Russia to Export 100m tons of LNG by 2030

Russia’s operator of nuclear icebreakers, Atomflot, is looking to extend the lifetime of its two oldest vessels, Taimyr and Vaigach.

Both icebreakers had their reactor time increased from 200,000 hours to 235,000 hours in 2021. Now Rosatomflot is planning a further extension of 25,000 hours. This change would push the vessels’ retirement from 2027/28 to 2031/32.

With shipping volume forecasted to increase exponentially in the coming 3-5 years according to Russian authorities, to 80m tons by 2024 and 150m tons by 2030, Russia can not afford to retire two nuclear icebreakers. 

The two vessels are key to operating and escorting bulk, LNG and oil carriers in the shallow waters of the Gulf of Ob and the Yenisey Gulf. Ships transporting nickel from Norilsk Nickel and crude oil from Gazprom Neft’s Novoportovskoye project rely on the icebreakers to keep shipping lanes open during winter and spring.

More Arctic-capable vessels

Shipping traffic across the Arctic has seen substantial increase over the past decade, with Norwegian and Russian waters in the High North experiencing double-digit annual growth. Traffic in Norway’s Barents and Norwegian Seas has grown more than four-fold over the ten-year period from 2009-2018.

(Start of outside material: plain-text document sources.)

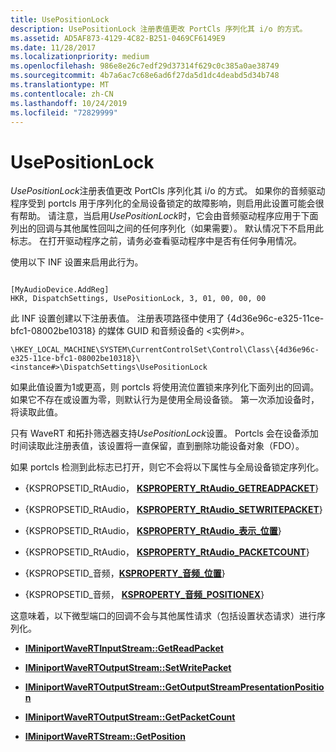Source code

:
 ```yaml
---
title: UsePositionLock
description: UsePositionLock 注册表值更改 PortCls 序列化其 i/o 的方式。
ms.assetid: AD5AF873-4129-4C82-B251-0469CF6149E9
ms.date: 11/28/2017
ms.localizationpriority: medium
ms.openlocfilehash: 986e8e26c7edf29d37314f629c0c385a0ae38749
ms.sourcegitcommit: 4b7a6ac7c68e6ad6f27da5d1dc4deabd5d34b748
ms.translationtype: MT
ms.contentlocale: zh-CN
ms.lasthandoff: 10/24/2019
ms.locfileid: "72829999"
---
```

# <a name="usepositionlock"></a>UsePositionLock


*UsePositionLock*注册表值更改 PortCls 序列化其 i/o 的方式。 如果你的音频驱动程序受到 portcls 用于序列化的全局设备锁定的故障影响，则启用此设置可能会很有帮助。 请注意，当启用*UsePositionLock*时，它会由音频驱动程序应用于下面列出的回调与其他属性回叫之间的任何序列化（如果需要）。 默认情况下不启用此标志。 在打开驱动程序之前，请务必查看驱动程序中是否有任何争用情况。

使用以下 INF 设置来启用此行为。

```inf
 
[MyAudioDevice.AddReg]
HKR, DispatchSettings, UsePositionLock, 3, 01, 00, 00, 00
```

此 INF 设置创建以下注册表值。 注册表项路径中使用了 {4d36e96c-e325-11ce-bfc1-08002be10318} 的媒体 GUID 和音频设备的 &lt;实例\#&gt;。

```text
\HKEY_LOCAL_MACHINE\SYSTEM\CurrentControlSet\Control\Class\{4d36e96c-e325-11ce-bfc1-08002be10318}\<instance#>\DispatchSettings\UsePositionLock 
```

如果此值设置为1或更高，则 portcls 将使用流位置锁来序列化下面列出的回调。 如果它不存在或设置为零，则默认行为是使用全局设备锁。 第一次添加设备时，将读取此值。

只有 WaveRT 和拓扑筛选器支持*UsePositionLock*设置。 Portcls 会在设备添加时间读取此注册表值，该设置将一直保留，直到删除功能设备对象（FDO）。

如果 portcls 检测到此标志已打开，则它不会将以下属性与全局设备锁定序列化。

-   {KSPROPSETID\_RtAudio， [**KSPROPERTY\_RtAudio\_GETREADPACKET**](ksproperty-rtaudio-getreadpacket.md)}

-   {KSPROPSETID\_RtAudio， [**KSPROPERTY\_RtAudio\_SETWRITEPACKET**](ksproperty-rtaudio-setwritepacket.md)}

-   {KSPROPSETID\_RtAudio， [**KSPROPERTY\_RtAudio\_表示\_位置**](ksproperty-rtaudio-presentation-position.md)}

-   {KSPROPSETID\_RtAudio， [**KSPROPERTY\_RtAudio\_PACKETCOUNT**](ksproperty-rtaudio-packetcount.md)}

-   {KSPROPSETID\_音频，[**KSPROPERTY\_音频\_位置**](ksproperty-audio-position.md)}

-   {KSPROPSETID\_音频， [**KSPROPERTY\_音频\_POSITIONEX**](ksproperty-audio-positionex.md)}

这意味着，以下微型端口的回调不会与其他属性请求（包括设置状态请求）进行序列化。

-   [**IMiniportWaveRTInputStream::GetReadPacket**](https://docs.microsoft.com/windows-hardware/drivers/ddi/portcls/nf-portcls-iminiportwavertinputstream-getreadpacket)

-   [**IMiniportWaveRTOutputStream::SetWritePacket**](https://docs.microsoft.com/windows-hardware/drivers/ddi/portcls/nf-portcls-iminiportwavertoutputstream-setwritepacket)

-   [**IMiniportWaveRTOutputStream::GetOutputStreamPresentationPosition**](https://docs.microsoft.com/windows-hardware/drivers/ddi/portcls/nf-portcls-iminiportwavertoutputstream-getoutputstreampresentationposition)

-   [**IMiniportWaveRTOutputStream::GetPacketCount**](https://docs.microsoft.com/windows-hardware/drivers/ddi/portcls/nf-portcls-iminiportwavertoutputstream-getpacketcount)

-   [**IMiniportWaveRTStream::GetPosition**](https://docs.microsoft.com/previous-versions/windows/hardware/drivers/ff536749(v=vs.85))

An increase in shipping along the NSR, naturally also means a greater number of vessels in Norway’s waters. And more ice-capable ships are being readied.

According to the Russian Maritime Register the number of ice-capable vessels ready to sail the Northern Sea Route, will expand significantly in the coming years. Currently more than 50 ships with an ice-class of Arc4 or higher are under construction.

These include a combination of lower ice-class Arc4 and higher class Arc7 oil and LNG carriers for both Rosneft’s Vostok Oil project and Novatek’s Arctic LNG 2.